I dont expect anyone to do all the hard work for me and give me a recipe (although it would be nice!!) but just an idea of which oil combination you like best and why would be fab. 

Thanks in advance for any guidance.


----------



## lsg (Jan 15, 2017)

I like coconut, palm, olive, rice bran, Castor, jojoba, shea butter and coco butter for soap.  For lotions and creams I like shea butter, rose hip oil, apricot seed and sweet almond oil.  If you oppose the use of palm oil because of ecological reasons, you can buy from eco-friendly palm oil producers.


----------



## Scooter (Jan 23, 2017)

What kind of feedback have you gotten from your customers? Has anyone come back to you and asked for more "gentleness" or more "cleansing" for example? It sounds like you are good to go as it is. I like the general outline of your current recipe.


----------



## LilyJo (Jan 23, 2017)

No, not had any complaints at all from customers.

Know when I posted the recipe on here before I had lots of comments about the coconut and caster level but to be honest no one has complained!

Have been toying with changing ir (or at least doing another soap) partly as a challenge for myself and partly to see if I could come up with something that feels more creamy I guess.  I was leaning towards using cocoa butter to at least try...

The cost isnt so much of an issue as if it works it can at least be a premium range at some point - considering how long it took me to get to where I am now I know its not going to be a quick process!


----------



## shunt2011 (Jan 23, 2017)

Also, heres a previous post asking the same kind of thing. Might be helpful.

http://www.soapmakingforum.com/showthread.php?t=35602

I use lard, palm, co, PKO, Olive, Avocado, shea and cocoa and castor. My go to things anyhow.


----------



## dixiedragon (Jan 23, 2017)

For soap - I tend towards the cheaper end. IMO, most expensive oils are wasted in soap. My base recipe uses lard, olive oil, coconut, rice bran oil, sunflower oil and castor. That's a lot of oils, but IMO, the olive, rice bran and sunflower work together and it's cheaper than using just olive oil. 

For leave-on products - I love avocado! Jojoba in small amounts - for me it seems like more than 10% in lip balm is too slippery vs creamy.


----------



## mx5inpenn (Jan 23, 2017)

I love avocado oil in soap. I typically use it at 15% and it helps create a nice creamy lather. I usually use it with lard, so that may be a combination. I made some small test batches the other night that are vegan and palm free, but it will be a bit before they will be test worthy. One used shea, olive, avocado, coconut and castor. Another was all of those plus cocoa.


----------



## LilyJo (Jan 23, 2017)

Hmm some great ideas there thank you - may have to try using cocoa and also try using avocado...

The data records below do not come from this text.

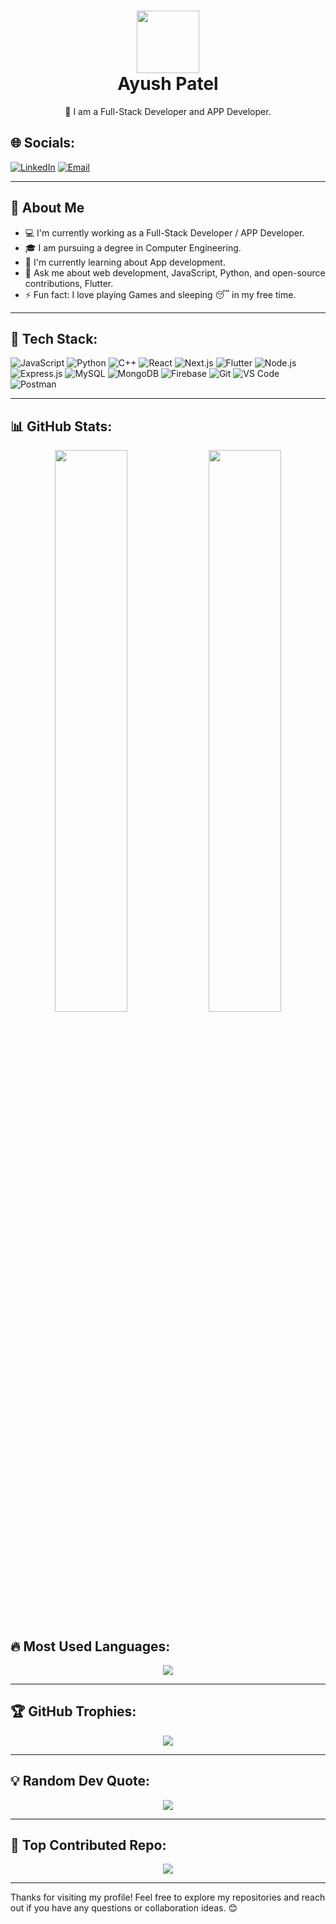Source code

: <h1 align="center"> 
  <img src="https://github.com/ayush0248" width="100px"><br/>
  Ayush Patel
</h1>
<p align="center">
  🚀 I am a Full-Stack Developer and APP Developer.
</p>

## 🌐 Socials:
[![LinkedIn](https://img.shields.io/badge/LinkedIn-0077B5?style=for-the-badge&logo=linkedin&logoColor=white)](https://www.linkedin.com/in/ayush-patel-1a7118300?utm_source=share&utm_campaign=share_via&utm_content=profile&utm_medium=android_app)
[![Email](https://img.shields.io/badge/Email-D14836?style=for-the-badge&logo=gmail&logoColor=white)](mailto:aspatel242005@gmail.com)

---

## 🌟 About Me
- 💻 I'm currently working as a Full-Stack Developer / APP Developer.
- 🎓 I am pursuing a degree in Computer Engineering.
- 🌱 I'm currently learning about App development.
- 💬 Ask me about web development, JavaScript, Python, and open-source contributions, Flutter.
- ⚡ Fun fact: I love playing Games and sleeping 😴 in my free time.

---

## 🚀 Tech Stack:
![JavaScript](https://img.shields.io/badge/JavaScript-F7DF1E?style=flat&logo=javascript&logoColor=black)
![Python](https://img.shields.io/badge/Python-3776AB?style=flat&logo=python&logoColor=white)
![C++](https://img.shields.io/badge/C++-00599C?style=flat&logo=c%2B%2B&logoColor=white)
![React](https://img.shields.io/badge/React-20232A?style=flat&logo=react&logoColor=61DAFB)
![Next.js](https://img.shields.io/badge/Next.js-000000?style=flat&logo=next.js&logoColor=white)
![Flutter](https://img.shields.io/badge/Flutter-02569B?style=flat&logo=flutter&logoColor=white)
![Node.js](https://img.shields.io/badge/Node.js-43853D?style=flat&logo=node.js&logoColor=white)
![Express.js](https://img.shields.io/badge/Express.js-404D59?style=flat)
![MySQL](https://img.shields.io/badge/MySQL-4479A1?style=flat&logo=mysql&logoColor=white)
![MongoDB](https://img.shields.io/badge/MongoDB-4EA94B?style=flat&logo=mongodb&logoColor=white)
![Firebase](https://img.shields.io/badge/Firebase-FFCA28?style=flat&logo=firebase&logoColor=black)
![Git](https://img.shields.io/badge/Git-F05032?style=flat&logo=git&logoColor=white)
![VS Code](https://img.shields.io/badge/VS%20Code-007ACC?style=flat&logo=visual-studio-code&logoColor=white)
![Postman](https://img.shields.io/badge/Postman-FF6C37?style=flat&logo=postman&logoColor=white)

---

## 📊 GitHub Stats:
<p align="center">
  <img width="48%" src="https://github-readme-stats.vercel.app/api?username=ayush0248&show_icons=true&theme=radical" />
  <img width="48%" src="https://github-readme-streak-stats.herokuapp.com/?user=ayush0248&theme=radical" />
</p>

## 🔥 Most Used Languages:
<p align="center">
  <img src="https://github-readme-stats.vercel.app/api/top-langs/?username=ayush0248&layout=compact&theme=radical"/>
</p>

---

## 🏆 GitHub Trophies:
<p align="center">
  <img src="https://github-profile-trophy.vercel.app/?username=ayush0248&theme=radical&margin-w=10&no-frame=true" />
</p>

---

## 💡 Random Dev Quote:
<p align="center">
  <img src="https://quotes-github-readme.vercel.app/api?type=horizontal&theme=radical" />
</p>

---

## 📌 Top Contributed Repo:
<p align="center">
  <img src="https://github-contributor-stats.vercel.app/api?username=ayush0248&theme=radical"/>
</p>

---

Thanks for visiting my profile! Feel free to explore my repositories and reach out if you have any questions or collaboration ideas. 😊
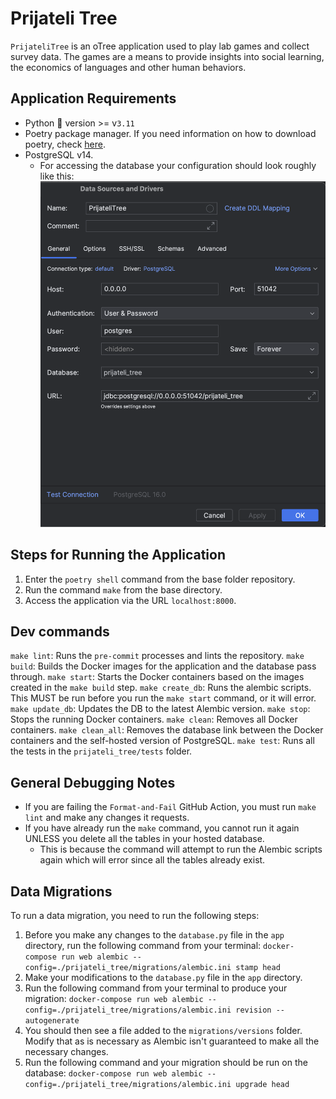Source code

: # Prijateli Tree
`PrijateliTree` is an oTree application used to play lab games and collect survey data.
The games are a means to provide insights into social learning, the economics of languages and other human behaviors.

## Application Requirements
- Python 🐍 version >= v`3.11`
- Poetry package manager. If you need information on how to download poetry, check [here](https://python-poetry.org/docs/#installation).
- PostgreSQL v14.
  - For accessing the database your configuration should look roughly like this:
  ![Database Access Configuration](misc%2FScreenshot%202023-10-02%20at%204.41.36%20PM.png)

## Steps for Running the Application
1. Enter the `poetry shell` command from the base folder repository.
2. Run the command `make` from the base directory.
3. Access the application via the URL `localhost:8000`.

## Dev commands
`make lint`: Runs the `pre-commit` processes and lints the repository.
`make build`: Builds the Docker images for the application and the database pass through.
`make start`: Starts the Docker containers based on the images created in the `make build` step.
`make create_db`: Runs the alembic scripts. This MUST be run before you run the `make start` command, or it will error.
`make update_db`: Updates the DB to the latest Alembic version.
`make stop`: Stops the running Docker containers.
`make clean`: Removes all Docker containers.
`make clean_all`: Removes the database link between the Docker containers and the self-hosted version of PostgreSQL.
`make test`: Runs all the tests in the `prijateli_tree/tests` folder.

## General Debugging Notes
- If you are failing the `Format-and-Fail` GitHub Action, you must run `make lint` and make any changes it requests.
- If you have already run the `make` command, you cannot run it again UNLESS you delete all the tables in your hosted database.
  - This is because the command will attempt to run the Alembic scripts again which will error since all the tables already exist.

## Data Migrations
To run a data migration, you need to run the following steps:
1. Before you make any changes to the `database.py` file in the `app` directory, run the following command from your terminal:
`docker-compose run web alembic --config=./prijateli_tree/migrations/alembic.ini stamp head`
2. Make your modifications to the `database.py` file in the `app` directory.
3. Run the following command from your terminal to produce your migration: `docker-compose run web alembic --config=./prijateli_tree/migrations/alembic.ini revision --autogenerate`
4. You should then see a file added to the `migrations/versions` folder. Modify that as is necessary as Alembic isn't guaranteed to make all the necessary changes.
5. Run the following command and your migration should be run on the database: `docker-compose run web alembic --config=./prijateli_tree/migrations/alembic.ini upgrade head`
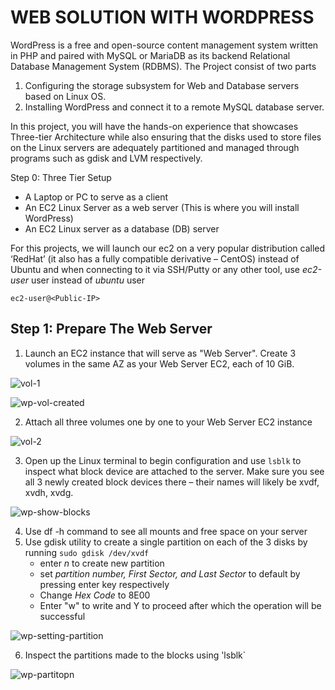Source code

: # WEB SOLUTION WITH WORDPRESS

WordPress is a free and open-source content management system written in PHP and paired with MySQL or MariaDB as its backend Relational Database Management System (RDBMS).
The Project consist of two parts
1.  Configuring the storage subsystem for Web and Database servers based on Linux OS. 
2.  Installing WordPress and connect it to a remote MySQL database server.

In this project, you will have the hands-on experience that showcases Three-tier Architecture while also ensuring that the disks used to store files on the Linux servers are adequately partitioned and managed through programs such as gdisk and LVM respectively.

Step 0: Three Tier Setup
- A Laptop or PC to serve as a client
- An EC2 Linux Server as a web server (This is where you will install WordPress)
- An EC2 Linux server as a database (DB) server

For this projects, we will launch our ec2 on a very popular distribution called ‘RedHat’ (it also has a fully compatible derivative – CentOS) instead of Ubuntu and when connecting to it via SSH/Putty or any other tool, use *ec2-user* user instead of *ubuntu* user

`ec2-user@<Public-IP>`

## Step 1: Prepare The Web Server
1.  Launch an EC2 instance that will serve as "Web Server". Create 3 volumes in the same AZ as your Web Server EC2, each of 10 GiB.

![vol-1](https://user-images.githubusercontent.com/26335055/198114570-db0afb41-c681-4dd3-ac40-51c6a293a08f.png)

![wp-vol-created](https://user-images.githubusercontent.com/26335055/198114631-3225028d-5fc6-4728-b8fb-094ffd10710a.png)

2.  Attach all three volumes one by one to your Web Server EC2 instance

![vol-2](https://user-images.githubusercontent.com/26335055/198114465-ac5717c5-44c2-4785-b5b7-25790dffd6ea.png)

3.  Open up the Linux terminal to begin configuration and use `lsblk` to inspect what block device are attached to the server. Make sure you see all 3 newly created block devices there – their names will likely be xvdf, xvdh, xvdg.

![wp-show-blocks](https://user-images.githubusercontent.com/26335055/198115471-a0f94f3d-64b7-43f8-a8de-6f6357adc7ef.png)

4.  Use df -h command to see all mounts and free space on your server
5.  Use gdisk utility to create a single partition on each of the 3 disks by running `sudo gdisk /dev/xvdf`
      - enter *n* to create new partition
      - set *partition number, First Sector, and Last Sector* to default by pressing enter key respectively
      - Change *Hex Code* to 8E00
      - Enter "w" to write and Y to proceed after which the operation will be successful

![wp-setting-partition](https://user-images.githubusercontent.com/26335055/198115735-523a10c8-7c82-4d0b-845c-4689e213b973.png)

6. Inspect the partitions made to the blocks using 'lsblk`

 ![wp-partitopn](https://user-images.githubusercontent.com/26335055/198117126-e1c18d76-bab1-4940-9c24-f89c202b06c5.png)

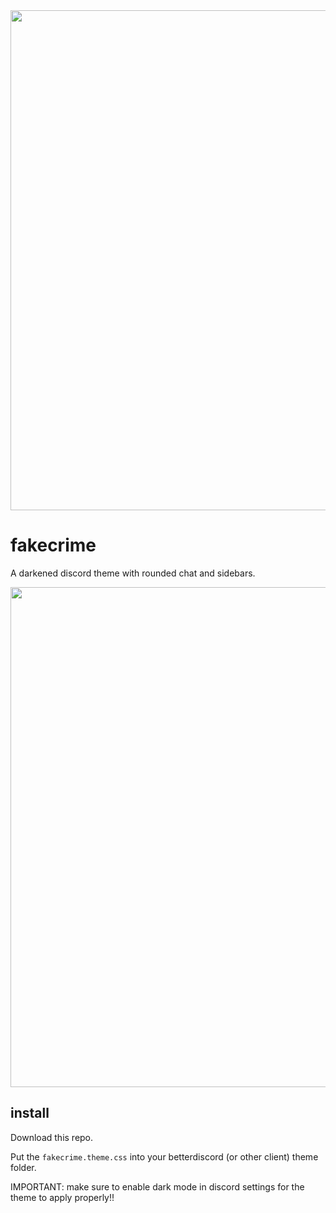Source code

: <img width=800 src="https://cdn.discordapp.com/attachments/1124658941092167680/1182322762359001149/fk.preview.png?ex=658446e1&is=6571d1e1&hm=62ff472696979cfb574b5e03651a8d062df4509d732f1a6d06514f1f4d6274c3&">

# fakecrime

A darkened discord theme with rounded chat and sidebars.

<img width=800 src="https://media.discordapp.net/attachments/1124658941092167680/1182323385112473707/fk.preview2.png?ex=65844775&is=6571d275&hm=27b59386c627e74feadc268c395e621727e0d2754f3bb0552ccae00391300fd2&=&format=webp&quality=lossless&width=1113&height=606">

## install

Download this repo.

Put the `fakecrime.theme.css` into your betterdiscord (or other client) theme folder.

IMPORTANT: make sure to enable dark mode in discord settings for the theme to apply properly!!
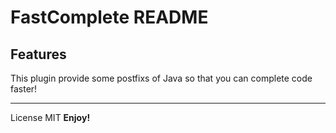 # FastComplete README

## Features

This plugin provide some postfixs of Java so that you can complete code faster!

---

License
MIT
**Enjoy!**
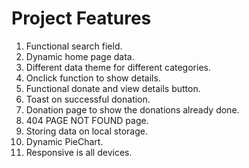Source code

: # Project Features

1. Functional search field.
2. Dynamic home page data.
3. Different data theme for different categories.
4. Onclick function to show details.
5. Functional donate and view details button. 
6. Toast on successful donation.
7. Donation page to show the donations already done.
8. 404 PAGE NOT FOUND page.
9. Storing data on local storage.
10. Dynamic PieChart.
11. Responsive is all devices.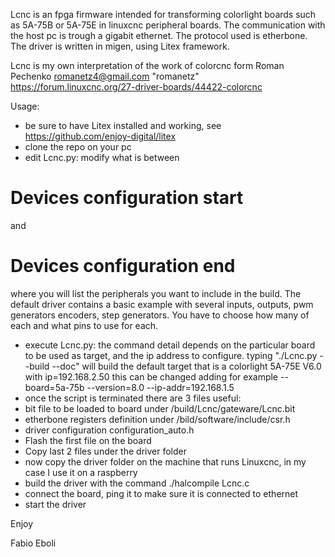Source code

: Lcnc is an fpga firmware intended for transforming colorlight 
boards such as 5A-75B or 5A-75E in linuxcnc peripheral boards.
The communication with the host pc is trough a gigabit ethernet.
The protocol used is etherbone.
The driver is written in migen, using Litex framework.

Lcnc is my own interpretation of the work of colorcnc form 
Roman Pechenko <romanetz4@gmail.com> "romanetz"
https://forum.linuxcnc.org/27-driver-boards/44422-colorcnc

Usage:
- be sure to have Litex installed and working, see https://github.com/enjoy-digital/litex
- clone the repo on your pc
- edit Lcnc.py:
modify what is between
# Devices configuration start
and
# Devices configuration end 
where you will list the peripherals you want to include in the build.
The default driver contains a basic example with several inputs, outputs, pwm generators
encoders, step generators. You have to choose how many of each and what pins to use for each.
- execute Lcnc.py:
the command detail depends on the particular board to be used as target, and the ip address to configure.
typing "./Lcnc.py --build --doc" will build the default target that is a colorlight 5A-75E V6.0 with ip=192.168.2.50
this can be changed adding for example --board=5a-75b --version=8.0 --ip-addr=192.168.1.5
- once the script is terminated there are 3 files useful:
- bit file to be loaded to board under /build/Lcnc/gateware/Lcnc.bit
- etherbone registers definition under /bild/software/include/csr.h
- driver configuration configuration_auto.h
- Flash the first file on the board
- Copy last 2 files under the driver folder
- now copy the driver folder on the machine that runs Linuxcnc, in my case I use it on a raspberry
- build the driver with the command ./halcompile Lcnc.c
- connect the board, ping it to make sure it is connected to ethernet
- start the driver

Enjoy

Fabio Eboli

....hold that thought, just looked at the price of Avocado £10 for 1 litre - thats pretty steep, mind you cocoa is between £15-25 for 1kg so  may need to cost several variations out.

Hmm so many ideas now!


----------



## Scooter (Jan 23, 2017)

I really got a lot out of these posts on Modern Soapmaking:

http://www.modernsoapmaking.com/secret-to-the-best-soap-recipe/

http://www.modernsoapmaking.com/the-most-popular-fatty-acid-profiles-in-soapmaking/

Also, she has a lot of smart things to say about EOs and FOs if you care about that.


----------



## cmzaha (Jan 23, 2017)

I love Avocado in soap and it helps with the longevity of my vegan soaps when I want to slow trace time from my go to vegan recipe. Avocado is even expensive here considering the availability of avocados where I live. I pay $140 for 35# versus $50 for 35# of HO Sunflower. But I love avocado oil and use it in most soap. I also must have palm, coconut, pko and coco butter, and HO Canola. Olive is a misc oil for me. My customers expect long life soaps, and now my new market I have several vegans so had to go back to making several vegan soaps


----------



## TBandCW (Jan 23, 2017)

Not soap, but same goes for our candles as far as customers not going for the fancy products.  When we started out we tried different candle containers, wicks, etc. but now all we sell are canning jars with cotton wicks.


----------



## IrishLass (Jan 23, 2017)

I have 3 different palm-free/animal fat-free formulas up my sleeve that I make:

1) A tweaked version of *Genny's shampoo bar recipe* It makes a lovely, gentle bar with lots of bubbly/creamy lather. Instead of using it as a shampoo bar, though, I use it as a body bar, and it 's gentle enough to be used as a facial bar as well. In place of the soybean oil Genny uses in her formula, I use HO safflower oil instead (for my tweak).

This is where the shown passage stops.